The passenger concourse was completed at the end of May 2008. It is connected to Terminal 1 by two parallel  underground passageways equipped with IATs (Intra Airport Transit). It has 30 gates and six lounges (Asiana Airlines/Star Alliance, Singapore Airlines/Star Alliance, Japan Airlines/Oneworld, Korean Air/SkyTeam, and China Eastern Airlines/SkyTeam).

Terminal 2
A new passenger terminal opened on 18 January 2018, and Korean Air, KLM, Delta Air Lines, and Air France flights were relocated from Terminal 1 to Terminal 2. Other SkyTeam members such as Aeromexico, China Airlines, Garuda Indonesia, XiamenAir, Czech Airlines and Aeroflot started serving the Terminal 2 on 28 October 2018. The rest of the SkyTeam members, such as Vietnam Airlines, China Eastern Airlines and Shanghai Airlines, will be relocated to Terminal 2 after the Phase 4 construction work is completed.

Airlines and destinations

Passenger

Cargo

Accolades
Incheon International airport has been the recipient of a number of awards since its opening, including:
 Best Airport Worldwide at the first Airport Service Quality Awards in 2007.
 Won the GT Tested Award for Best Airport in the World in January 2007.
 Named by Global Traveler (GT) as the Best Airport in the World for the second straight year in January 2008.
 Named World's Best Airport for 2009, in the World Airport Survey results published by Skytrax. 
 In 2012 it was ranked the best airport in the world by Skytrax.
In 2018, Incheon International Airport won the Asian Big Airport of the Year award.

Accidents and incidents
On 16 June 2011, Airbus A321-200 Flight 324 operated by Asiana Airlines HL7763 between Chengdu Shuangliu International Airport, China and Incheon International Airport was fired upon by two soldiers of the Republic of Korea Marine Corps as it came in to land at Incheon. A total of 99 rounds were discharged at the aircraft, which was out of range and made a safe landing without sustaining any damage. The soldiers had misidentified the aircraft as belonging to the North Korean military, and were acting on orders that gave them permission to engage without reference to senior officers, following the Bombardment of Yeonpyeong in November 2010.

Ground transport

Public transport

Bus
Airport shuttle buses transport passengers between Terminal 1 and Terminal 2. Buses are free, arrive every 5 to 8 minutes, take approximately 20 minutes travel time, and stop at the Hyatt Hotel or airport fire station in route, depending on direction.

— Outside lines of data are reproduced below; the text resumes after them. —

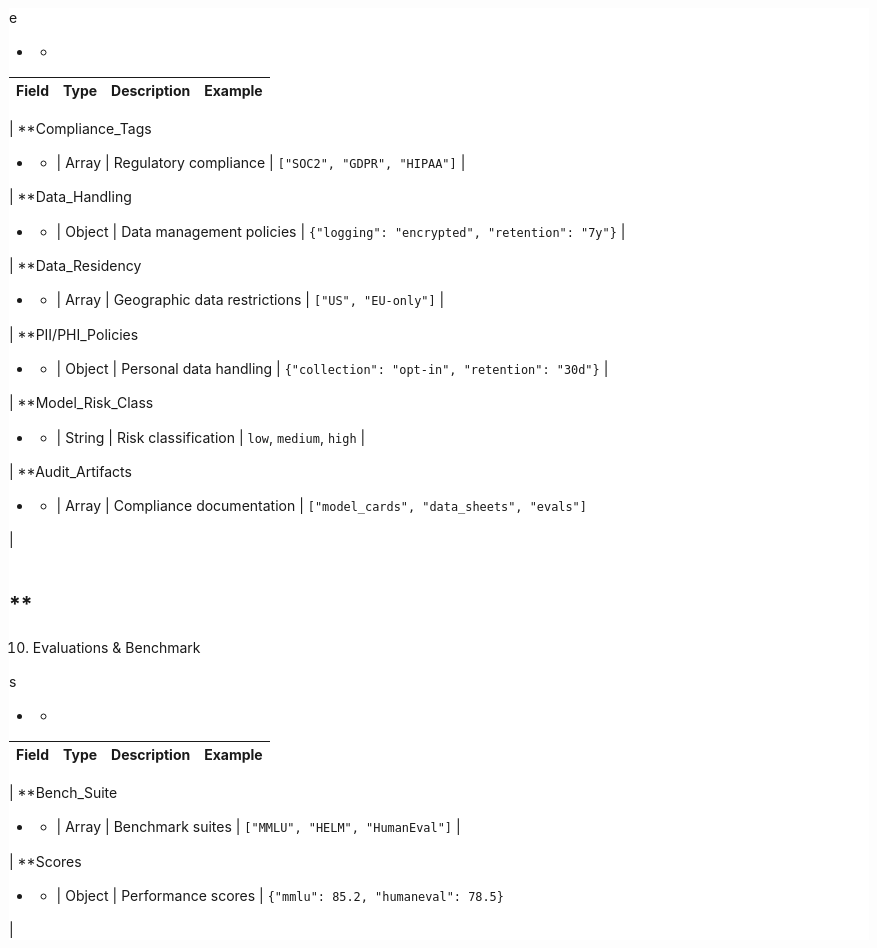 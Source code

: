 e

* *

| Field | Type | Description | Example |
|-------|------|-------------|---------|

| **Compliance_Tags

* * | Array | Regulatory compliance | `["SOC2", "GDPR", "HIPAA"]` |

| **Data_Handling

* * | Object | Data management policies | `{"logging": "encrypted", "retention": "7y"}` |

| **Data_Residency

* * | Array | Geographic data restrictions | `["US", "EU-only"]` |

| **PII/PHI_Policies

* * | Object | Personal data handling | `{"collection": "opt-in", "retention": "30d"}` |

| **Model_Risk_Class

* * | String | Risk classification | `low`, `medium`, `high` |

| **Audit_Artifacts

* * | Array | Compliance documentation | `["model_cards", "data_sheets", "evals"]`

|

#

## **

10. Evaluations & Benchmark

s

* *

| Field | Type | Description | Example |
|-------|------|-------------|---------|

| **Bench_Suite

* * | Array | Benchmark suites | `["MMLU", "HELM", "HumanEval"]` |

| **Scores

* * | Object | Performance scores | `{"mmlu": 85.2, "humaneval": 78.5}`

|

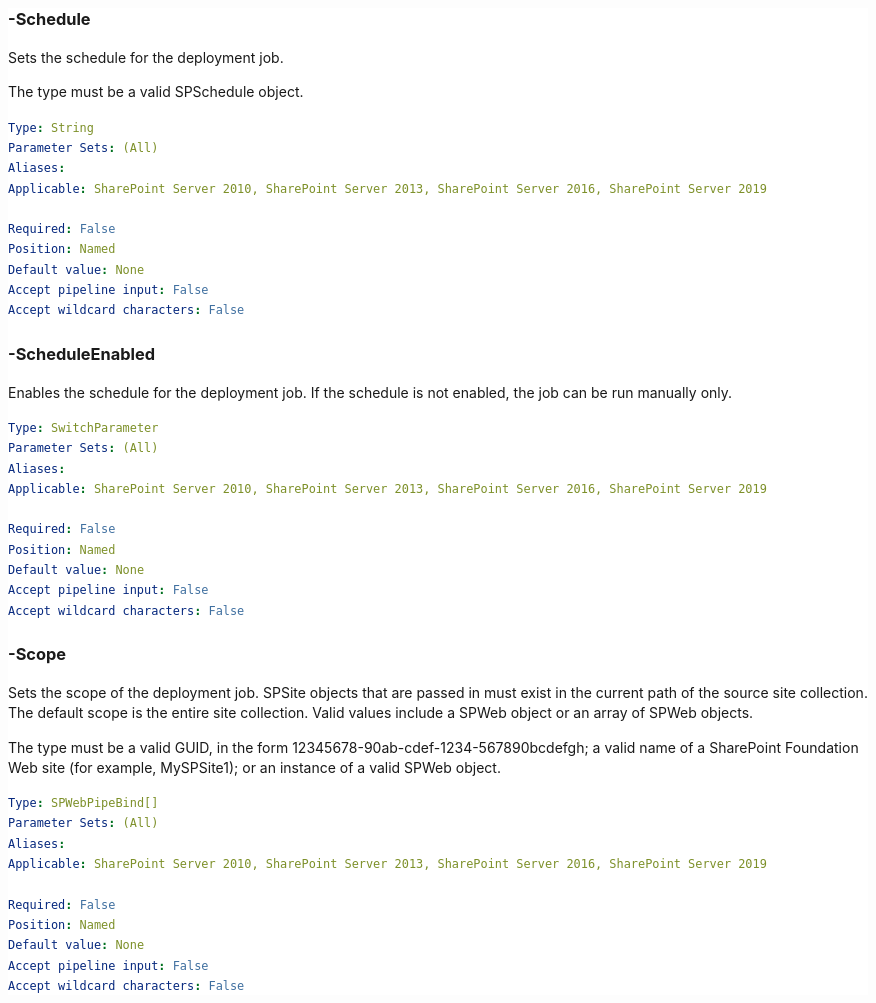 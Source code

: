 ### -Schedule
Sets the schedule for the deployment job.

The type must be a valid SPSchedule object.

```yaml
Type: String
Parameter Sets: (All)
Aliases: 
Applicable: SharePoint Server 2010, SharePoint Server 2013, SharePoint Server 2016, SharePoint Server 2019

Required: False
Position: Named
Default value: None
Accept pipeline input: False
Accept wildcard characters: False
```

### -ScheduleEnabled
Enables the schedule for the deployment job.
If the schedule is not enabled, the job can be run manually only.

```yaml
Type: SwitchParameter
Parameter Sets: (All)
Aliases: 
Applicable: SharePoint Server 2010, SharePoint Server 2013, SharePoint Server 2016, SharePoint Server 2019

Required: False
Position: Named
Default value: None
Accept pipeline input: False
Accept wildcard characters: False
```

### -Scope
Sets the scope of the deployment job.
SPSite objects that are passed in must exist in the current path of the source site collection.
The default scope is the entire site collection.
Valid values include a SPWeb object or an array of SPWeb objects.

The type must be a valid GUID, in the form 12345678-90ab-cdef-1234-567890bcdefgh; a valid name of a SharePoint Foundation Web site (for example, MySPSite1); or an instance of a valid SPWeb object.

```yaml
Type: SPWebPipeBind[]
Parameter Sets: (All)
Aliases: 
Applicable: SharePoint Server 2010, SharePoint Server 2013, SharePoint Server 2016, SharePoint Server 2019

Required: False
Position: Named
Default value: None
Accept pipeline input: False
Accept wildcard characters: False
```
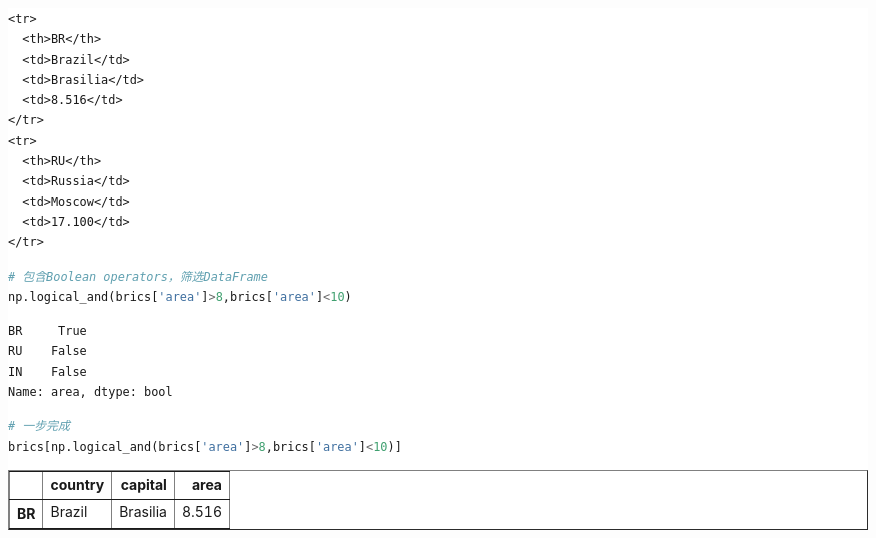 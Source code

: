     <tr>
      <th>BR</th>
      <td>Brazil</td>
      <td>Brasilia</td>
      <td>8.516</td>
    </tr>
    <tr>
      <th>RU</th>
      <td>Russia</td>
      <td>Moscow</td>
      <td>17.100</td>
    </tr>
  </tbody>
</table>
</div>




```python
# 包含Boolean operators，筛选DataFrame
np.logical_and(brics['area']>8,brics['area']<10)
```




    BR     True
    RU    False
    IN    False
    Name: area, dtype: bool




```python
# 一步完成
brics[np.logical_and(brics['area']>8,brics['area']<10)]
```




<div>
<style scoped>
    .dataframe tbody tr th:only-of-type {
        vertical-align: middle;
    }

    .dataframe tbody tr th {
        vertical-align: top;
    }

    .dataframe thead th {
        text-align: right;
    }
</style>
<table border="1" class="dataframe">
  <thead>
    <tr style="text-align: right;">
      <th></th>
      <th>country</th>
      <th>capital</th>
      <th>area</th>
    </tr>
  </thead>
  <tbody>
    <tr>
      <th>BR</th>
      <td>Brazil</td>
      <td>Brasilia</td>
      <td>8.516</td>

Airport buses are called limousine buses. Standard limousine buses travel to Gimpo Airport & Songjeong station.

Intercity buses connect with other towns and cities in Korea.

The Korea City Air Terminal in Gangnam is linked with the airport through limousine buses.

Rail
The Airport Railroad Express (AREX and styled as A'REX) has a station located in the Transport Centre adjacent to the Terminal 1 building and is in the basement of Terminal 2. It provides service to Gimpo International Airport and Seoul. Many of the stations along the line provide connections to Incheon Subway, Seoul Metropolitan Subway, and Incheon Airport Maglev.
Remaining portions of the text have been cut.